EXERCISE INPUTS —
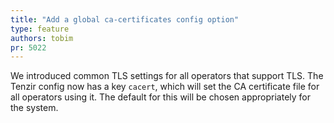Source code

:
 ```yaml
---
title: "Add a global ca-certificates config option"
type: feature
authors: tobim
pr: 5022
---
```


We introduced common TLS settings for all operators that support TLS. The Tenzir
config now has a key `cacert`, which will set the CA certificate file for all
operators using it. The default for this will be chosen appropriately for the
system.
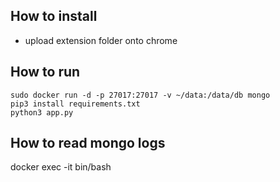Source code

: ## How to install
* upload extension folder onto chrome

## How to run
```
sudo docker run -d -p 27017:27017 -v ~/data:/data/db mongo
pip3 install requirements.txt
python3 app.py
```

## How to read mongo logs
docker exec -it <container name or id> bin/bash


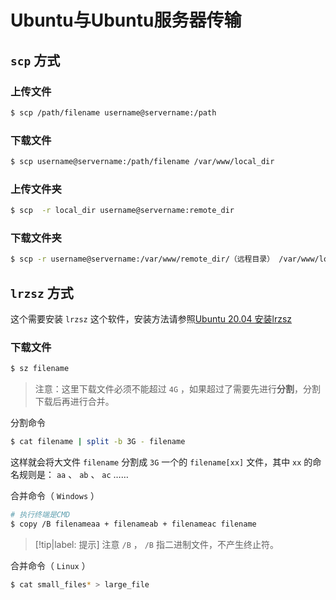# Ubuntu与Ubuntu服务器传输

## `scp` 方式

### 上传文件

```bash
$ scp /path/filename username@servername:/path   
```

### 下载文件

```bash
$ scp username@servername:/path/filename /var/www/local_dir
```

### 上传文件夹

```bash
$ scp  -r local_dir username@servername:remote_dir
```

### 下载文件夹

```bash
$ scp -r username@servername:/var/www/remote_dir/（远程目录） /var/www/local_dir（本地目录）
```

## `lrzsz` 方式

这个需要安装 `lrzsz` 这个软件，安装方法请参照[Ubuntu 20.04 安装lrzsz](../20.04/软件安装/安装lrzsz.md)

### 下载文件

```bash
$ sz filename
```

> 注意：这里下载文件必须不能超过 `4G` ，如果超过了需要先进行**分割**，分割下载后再进行合并。

分割命令

```bash
$ cat filename | split -b 3G - filename
```

这样就会将大文件 `filename` 分割成 `3G` 一个的 `filename[xx]` 文件，其中 `xx` 的命名规则是： `aa` 、 `ab` 、 `ac` ……

合并命令（ `Windows` ）

```bash
# 执行终端是CMD
$ copy /B filenameaa + filenameab + filenameac filename
```

> [!tip|label: 提示]
> 注意 `/B` ， `/B` 指二进制文件，不产生终止符。

合并命令（ `Linux` ）

```bash
$ cat small_files* > large_file
```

YOUR ASSIGNMENT —
Restate each of the entries above word for word and skip every image.

SOLUTION BELOW —
Source code

:
 ```yaml
---
title: "Add a global ca-certificates config option"
type: feature
authors: tobim
pr: 5022
---
```


We introduced common TLS settings for all operators that support TLS. The Tenzir
config now has a key `cacert`, which will set the CA certificate file for all
operators using it. The default for this will be chosen appropriately for the
system.
Source code

: ## How to install
* upload extension folder onto chrome

## How to run
```
sudo docker run -d -p 27017:27017 -v ~/data:/data/db mongo
pip3 install requirements.txt
python3 app.py
```

## How to read mongo logs
docker exec -it <container name or id> bin/bash


# Ubuntu与Ubuntu服务器传输

## `scp` 方式

### 上传文件

```bash
$ scp /path/filename username@servername:/path   
```

### 下载文件

```bash
$ scp username@servername:/path/filename /var/www/local_dir
```

### 上传文件夹

```bash
$ scp  -r local_dir username@servername:remote_dir
```

### 下载文件夹

```bash
$ scp -r username@servername:/var/www/remote_dir/（远程目录） /var/www/local_dir（本地目录）
```

## `lrzsz` 方式

这个需要安装 `lrzsz` 这个软件，安装方法请参照[Ubuntu 20.04 安装lrzsz](../20.04/软件安装/安装lrzsz.md)

### 下载文件

```bash
$ sz filename
```

> 注意：这里下载文件必须不能超过 `4G` ，如果超过了需要先进行**分割**，分割下载后再进行合并。

分割命令

```bash
$ cat filename | split -b 3G - filename
```

这样就会将大文件 `filename` 分割成 `3G` 一个的 `filename[xx]` 文件，其中 `xx` 的命名规则是： `aa` 、 `ab` 、 `ac` ……

合并命令（ `Windows` ）

```bash
# 执行终端是CMD
$ copy /B filenameaa + filenameab + filenameac filename
```

> [!tip|label: 提示]
> 注意 `/B` ， `/B` 指二进制文件，不产生终止符。

合并命令（ `Linux` ）

```bash
$ cat small_files* > large_file
```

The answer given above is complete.